• **PROBLEM TO SOLVE**:
Search the records for the word "user" and report each line that has it.
===== RECORDS SUPPLIED =====
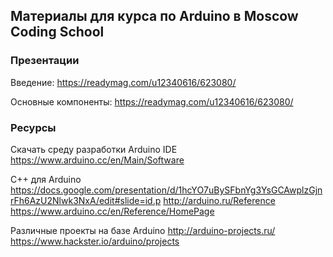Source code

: ## Материалы для курса по Arduino в Moscow Coding School

### Презентации
Введение:
https://readymag.com/u12340616/623080/

Основные компоненты:
https://readymag.com/u12340616/623080/

### Ресурсы
Скачать среду разработки Arduino IDE
https://www.arduino.cc/en/Main/Software

C++ для Arduino
https://docs.google.com/presentation/d/1hcYO7uBySFbnYg3YsGCAwplzGjnrFh6AzU2Nlwk3NxA/edit#slide=id.p
http://arduino.ru/Reference
https://www.arduino.cc/en/Reference/HomePage

Различные проекты на базе Arduino
http://arduino-projects.ru/
https://www.hackster.io/arduino/projects
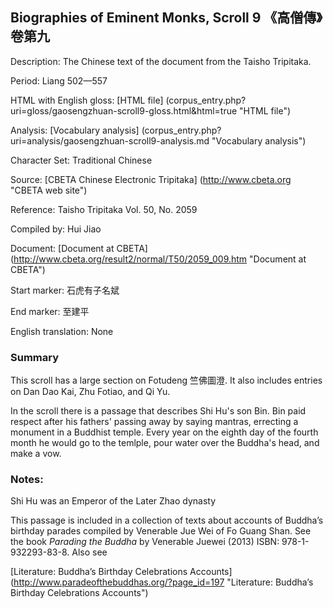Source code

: ##  Biographies of Eminent Monks, Scroll 9 《高僧傳》卷第九

Description: The Chinese text of the document from the Taisho Tripitaka.

Period: Liang 502—557

HTML with English gloss: [HTML file] (corpus_entry.php?uri=gloss/gaosengzhuan-scroll9-gloss.html&html=true "HTML file")

Analysis: [Vocabulary analysis] (corpus_entry.php?uri=analysis/gaosengzhuan-scroll9-analysis.md "Vocabulary analysis")

Character Set: Traditional Chinese

Source: [CBETA Chinese Electronic Tripitaka] (http://www.cbeta.org "CBETA web site")

Reference: Taisho Tripitaka Vol. 50, No. 2059

Compiled by: Hui Jiao

Document: [Document at CBETA] (http://www.cbeta.org/result2/normal/T50/2059_009.htm "Document at CBETA")

Start marker: 石虎有子名斌

End marker: 至建平

English	translation: None

### Summary
This scroll has a large section on Fotudeng 竺佛圖澄. It also includes entries on Dan Dao Kai, Zhu Fotiao, and Qi Yu.

In the scroll there is a passage that describes Shi Hu's son Bin. Bin paid respect after his fathers' passing away by saying mantras, errecting a monument in a Buddhist temple. Every year on the eighth day of the fourth month he would go to the temlple, pour water over the Buddha's head, and make a vow.

### Notes: 
Shi Hu was an Emperor of the Later Zhao dynasty

This passage is included in a collection of texts about accounts of Buddha’s birthday parades compiled by Venerable Jue Wei of Fo Guang Shan. See the book <em>Parading the Buddha</em> by  Venerable Juewei (2013) ISBN: 978-1-932293-83-8. Also see

[Literature: Buddha’s Birthday Celebrations Accounts] (http://www.paradeofthebuddhas.org/?page_id=197 "Literature: Buddha’s Birthday Celebrations Accounts")

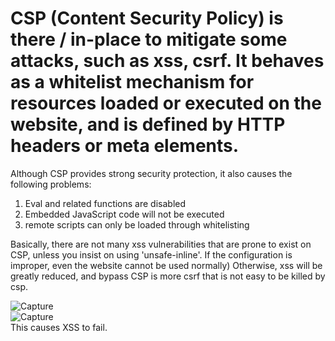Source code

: # CSP (Content Security Policy) is there / in-place to mitigate some attacks, such as xss, csrf. It behaves as a whitelist mechanism for resources loaded or executed on the website, and is defined by HTTP headers or meta elements.    

Although CSP provides strong security protection, it also causes the following problems: 

1. Eval and related functions are disabled     
2. Embedded JavaScript code will not be executed   
3. remote scripts can only be loaded through whitelisting    

Basically, there are not many xss vulnerabilities that are prone to exist on CSP, unless you insist on using 'unsafe-inline'. If the configuration is improper, even the website cannot be used normally) Otherwise, xss will be greatly reduced, and bypass CSP is more csrf that is not easy to be killed by csp.    

![Capture](https://user-images.githubusercontent.com/25066959/70393684-90aba180-19ba-11ea-9d42-6f2458c102c6.PNG)    
![Capture](https://user-images.githubusercontent.com/25066959/70393830-7672c300-19bc-11ea-9e65-685a7a01beb8.PNG)   
This causes XSS to fail.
=====
• **ANSWER TO THIS EXERCISE**:
![Capture](https://user-images.githubusercontent.com/25066959/70393684-90aba180-19ba-11ea-9d42-6f2458c102c6.PNG)    
![Capture](https://user-images.githubusercontent.com/25066959/70393830-7672c300-19bc-11ea-9e65-685a7a01beb8.PNG)   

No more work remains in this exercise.